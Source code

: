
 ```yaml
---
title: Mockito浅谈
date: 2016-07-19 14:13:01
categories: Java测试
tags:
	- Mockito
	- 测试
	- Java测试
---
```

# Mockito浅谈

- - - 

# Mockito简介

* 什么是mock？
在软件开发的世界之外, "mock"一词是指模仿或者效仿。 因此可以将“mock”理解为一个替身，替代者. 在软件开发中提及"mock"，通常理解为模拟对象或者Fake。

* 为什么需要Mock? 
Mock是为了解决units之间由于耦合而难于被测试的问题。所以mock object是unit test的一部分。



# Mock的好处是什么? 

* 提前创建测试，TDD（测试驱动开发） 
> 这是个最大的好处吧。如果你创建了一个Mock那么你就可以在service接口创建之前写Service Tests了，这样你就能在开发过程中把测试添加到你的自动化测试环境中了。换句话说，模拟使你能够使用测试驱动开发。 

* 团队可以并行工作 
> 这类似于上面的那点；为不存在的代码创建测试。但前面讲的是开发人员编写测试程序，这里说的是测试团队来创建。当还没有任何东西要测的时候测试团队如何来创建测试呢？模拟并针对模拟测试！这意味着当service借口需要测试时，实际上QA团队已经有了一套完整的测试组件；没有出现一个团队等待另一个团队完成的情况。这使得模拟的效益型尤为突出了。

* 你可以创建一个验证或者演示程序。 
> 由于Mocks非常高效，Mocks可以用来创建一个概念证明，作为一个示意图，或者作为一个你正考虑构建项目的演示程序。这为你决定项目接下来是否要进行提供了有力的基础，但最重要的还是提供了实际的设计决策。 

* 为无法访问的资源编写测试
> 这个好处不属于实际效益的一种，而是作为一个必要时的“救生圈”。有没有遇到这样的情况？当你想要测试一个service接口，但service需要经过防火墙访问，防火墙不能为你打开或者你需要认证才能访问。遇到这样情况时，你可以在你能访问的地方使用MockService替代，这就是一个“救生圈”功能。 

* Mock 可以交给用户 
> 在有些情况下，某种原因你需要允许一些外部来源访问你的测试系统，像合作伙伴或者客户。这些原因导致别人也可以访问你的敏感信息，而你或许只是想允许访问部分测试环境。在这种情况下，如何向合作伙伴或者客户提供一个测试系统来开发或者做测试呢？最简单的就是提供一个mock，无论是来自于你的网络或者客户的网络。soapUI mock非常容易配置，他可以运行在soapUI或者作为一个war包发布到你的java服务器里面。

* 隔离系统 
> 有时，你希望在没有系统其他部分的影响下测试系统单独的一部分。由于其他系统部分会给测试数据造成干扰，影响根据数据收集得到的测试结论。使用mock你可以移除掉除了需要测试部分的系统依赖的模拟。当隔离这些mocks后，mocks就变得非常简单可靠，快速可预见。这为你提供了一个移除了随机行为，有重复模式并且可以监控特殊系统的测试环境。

______

In full and word for word, give the listing above again.

### TASK OUTPUT
Source code

:
 ```yaml
---
title: Mockito浅谈
date: 2016-07-19 14:13:01
categories: Java测试
tags:
	- Mockito
	- 测试
	- Java测试
---
```

# Mockito浅谈

- - - 

# Mockito简介

* 什么是mock？
在软件开发的世界之外, "mock"一词是指模仿或者效仿。 因此可以将“mock”理解为一个替身，替代者. 在软件开发中提及"mock"，通常理解为模拟对象或者Fake。

* 为什么需要Mock? 
Mock是为了解决units之间由于耦合而难于被测试的问题。所以mock object是unit test的一部分。



# Mock的好处是什么? 

* 提前创建测试，TDD（测试驱动开发） 
> 这是个最大的好处吧。如果你创建了一个Mock那么你就可以在service接口创建之前写Service Tests了，这样你就能在开发过程中把测试添加到你的自动化测试环境中了。换句话说，模拟使你能够使用测试驱动开发。 

* 团队可以并行工作 
> 这类似于上面的那点；为不存在的代码创建测试。但前面讲的是开发人员编写测试程序，这里说的是测试团队来创建。当还没有任何东西要测的时候测试团队如何来创建测试呢？模拟并针对模拟测试！这意味着当service借口需要测试时，实际上QA团队已经有了一套完整的测试组件；没有出现一个团队等待另一个团队完成的情况。这使得模拟的效益型尤为突出了。

* 你可以创建一个验证或者演示程序。 
> 由于Mocks非常高效，Mocks可以用来创建一个概念证明，作为一个示意图，或者作为一个你正考虑构建项目的演示程序。这为你决定项目接下来是否要进行提供了有力的基础，但最重要的还是提供了实际的设计决策。 

* 为无法访问的资源编写测试
> 这个好处不属于实际效益的一种，而是作为一个必要时的“救生圈”。有没有遇到这样的情况？当你想要测试一个service接口，但service需要经过防火墙访问，防火墙不能为你打开或者你需要认证才能访问。遇到这样情况时，你可以在你能访问的地方使用MockService替代，这就是一个“救生圈”功能。 

* Mock 可以交给用户 
> 在有些情况下，某种原因你需要允许一些外部来源访问你的测试系统，像合作伙伴或者客户。这些原因导致别人也可以访问你的敏感信息，而你或许只是想允许访问部分测试环境。在这种情况下，如何向合作伙伴或者客户提供一个测试系统来开发或者做测试呢？最简单的就是提供一个mock，无论是来自于你的网络或者客户的网络。soapUI mock非常容易配置，他可以运行在soapUI或者作为一个war包发布到你的java服务器里面。

* 隔离系统 
> 有时，你希望在没有系统其他部分的影响下测试系统单独的一部分。由于其他系统部分会给测试数据造成干扰，影响根据数据收集得到的测试结论。使用mock你可以移除掉除了需要测试部分的系统依赖的模拟。当隔离这些mocks后，mocks就变得非常简单可靠，快速可预见。这为你提供了一个移除了随机行为，有重复模式并且可以监控特殊系统的测试环境。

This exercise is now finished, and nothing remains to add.